By Diane Winston
Knight Chair in Media and Religion, USC
A deadly virus, a controversial antigen, a hot news story–sounds like the breaking coverage of next week’s roll-out of the H1N1 vaccine. Health officials hope that mass inoculations will prevent the spread of swine flu. But stories swirling through legacy, online and social media claim the shots are risky, causing Guillain-Barre syndrome, heart attacks and, in some cases, death.
A similar storm roiled the populace some 300 years ago. In the spring of 1721, a smallpox epidemic gripped Boston–the sixth time that the deadly disease had ravaged the settlement since its founding almost 100 years earlier. During an outbreak in the 1670s, 700 people, or twelve percent of the population, had died from the plague. This time, it would strike 6,000 of the city’s 10,500 residents and claim 800 lives.
Even more might have died if Cotton Mather, a leading Puritan cleric and an amateur scientist, had not forcefully advocated for inoculation. The practice was new to the Western world; Mather had read about injecting healthy people with small amounts of a disease and knew slaves who had been inoculated in Africa. But when he suggested the idea to Boston’s doctors, all but one of the city’s ten physicians decried the procedure as dangerous and misguided.
Mather and his backers persevered, and as the debate deepened, medical fault lines paralleled religious and political divisions. Anglicans led the fight against inoculation, arguing that the practice was medically unsafe and theologically unsound since it challenged God’s sovereignty over human life. Eager to win support, the anti-inoculation camp started The New England Courant, a newspaper dedicated to attacking Mather, his allies and their campaign for preventive medicine. Supporters of both the British episcopacy and crown, the Courant’s writers opposed the Puritan majority’s religious independence and feared its nascent bent for political autonomy.
(N.B. James Franklin, Benjamin’s older brother, started the Courant. Initially a printer’s apprentice, Ben eventually succeeded James and ran the paper until its demise in 1727.)
In the guise of refuting Mather’s experiment, the Courant valorized divine authority and an acceptance of human limits. But other papers trumpeted the cleric’s call: God gave human beings the ability to reason in order to better their situation. Over the next several months, an all-out newspaper war used the disagreement over vaccination as a proxy for debating societal divisions over political power, individual autonomy and the role of God in everyday life.
Mather’s camp won the day when facts bore out his speculation: the fatality rate for those who were inoculated was much lower than for those who had not received shots.
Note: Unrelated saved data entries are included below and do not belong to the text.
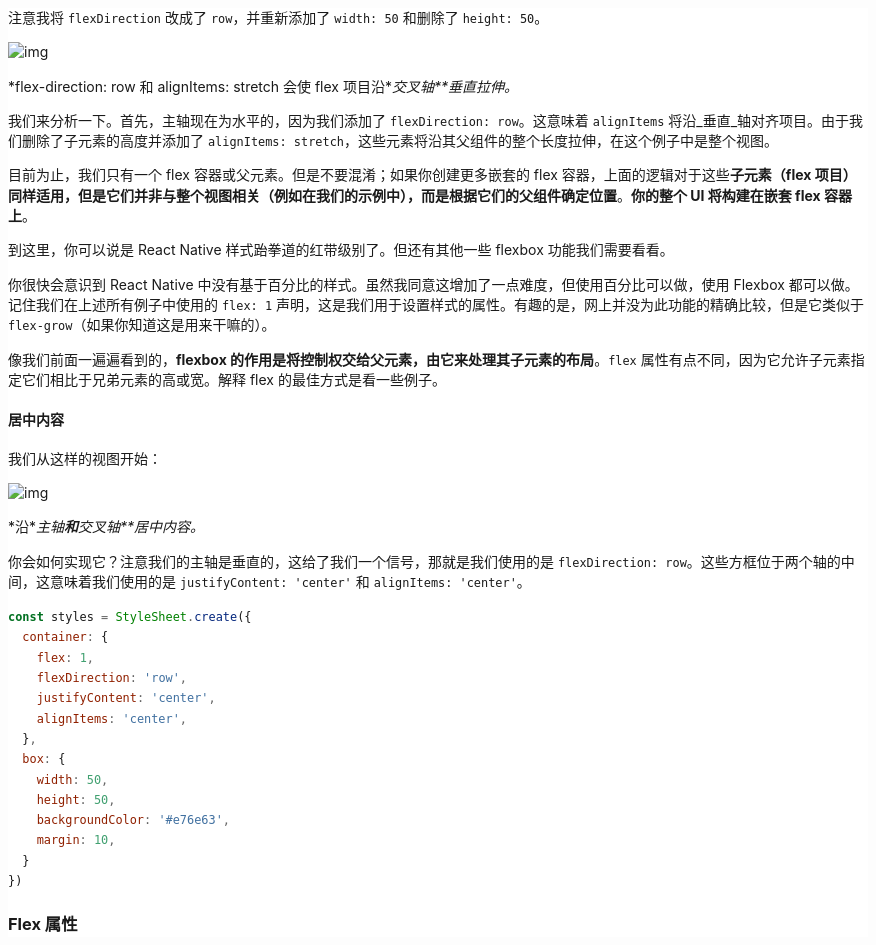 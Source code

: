 注意我将 `flexDirection` 改成了 `row`，并重新添加了 `width: 50` 和删除了 `height: 50`。



![img](assets/b544fe36-e793-4cc4-ad29-ddd29a56a2bb)

*flex-direction: row 和 alignItems: stretch 会使 flex 项目沿\**交叉轴**垂直拉伸。*



我们来分析一下。首先，主轴现在为水平的，因为我们添加了 `flexDirection: row`。这意味着 `alignItems` 将沿_垂直_轴对齐项目。由于我们删除了子元素的高度并添加了 `alignItems: stretch`，这些元素将沿其父组件的整个长度拉伸，在这个例子中是整个视图。

目前为止，我们只有一个 flex 容器或父元素。但是不要混淆；如果你创建更多嵌套的 flex 容器，上面的逻辑对于这些**子元素（flex 项目）**同样适用，但是它们并非与整个视图相关（例如在我们的示例中），而是**根据它们的父组件确定位置**。**你的整个 UI 将构建在嵌套 flex 容器上**。

到这里，你可以说是 React Native 样式跆拳道的红带级别了。但还有其他一些 flexbox 功能我们需要看看。

你很快会意识到 React Native 中没有基于百分比的样式。虽然我同意这增加了一点难度，但使用百分比可以做，使用 Flexbox 都可以做。记住我们在上述所有例子中使用的 `flex: 1` 声明，这是我们用于设置样式的属性。有趣的是，网上并没为此功能的精确比较，但是它类似于 `flex-grow`（如果你知道这是用来干嘛的）。

像我们前面一遍遍看到的，**flexbox 的作用是将控制权交给父元素，由它来处理其子元素的布局**。`flex` 属性有点不同，因为它允许子元素指定它们相比于兄弟元素的高或宽。解释 flex 的最佳方式是看一些例子。



#### 居中内容

我们从这样的视图开始：

![img](assets/c533d902-b8ca-4927-a97f-120020245cf3)

*沿\**主轴**和**交叉轴**居中内容。*



你会如何实现它？注意我们的主轴是垂直的，这给了我们一个信号，那就是我们使用的是 `flexDirection: row`。这些方框位于两个轴的中间，这意味着我们使用的是 `justifyContent: 'center'` 和 `alignItems: 'center'`。

```js
const styles = StyleSheet.create({
  container: {
    flex: 1,
    flexDirection: 'row',
    justifyContent: 'center',
    alignItems: 'center',
  },
  box: {
    width: 50,
    height: 50,
    backgroundColor: '#e76e63',
    margin: 10,
  }
})
```



### Flex 属性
But even after the epidemic ended, the New England Courant kept up the fight–until its backers were finally worn down. The argument, however, remains salient today. Some believers still prefer to put their trust in God rather than in doctors and their medicine. Others see providence in the humanity’s scientific and technological breakthroughs.
I, for one, find reassurance in the longevity and role of the Fourth Estate. Then as now, journalism was a vital part of community life. Colonial papers took strong stands; editors at the time had no stake in objectivity since God, the ultimate cause and answer, rendered it beside the point. Today, for different reasons, objectivity and other journalistic axioms have been turned upside down by new media, citizen journalists and evolving business models. But as the smallpox crisis of 1721 shows, the underlying substance of social and political debates doesn’t change that much. The news may be delivered in different ways and the fine points of the story might be distinct from days gone by, but old tensions around the idea of “progress” persist. It’s still up to the consumer to weigh the information — notwithstanding sensationalized coverage, make an informed decision — choosing whether or not to inoculate herself against the latest contagion.
Diane Winston holds the Knight Chair in Media and Religion at the USC Annenberg School for Communication.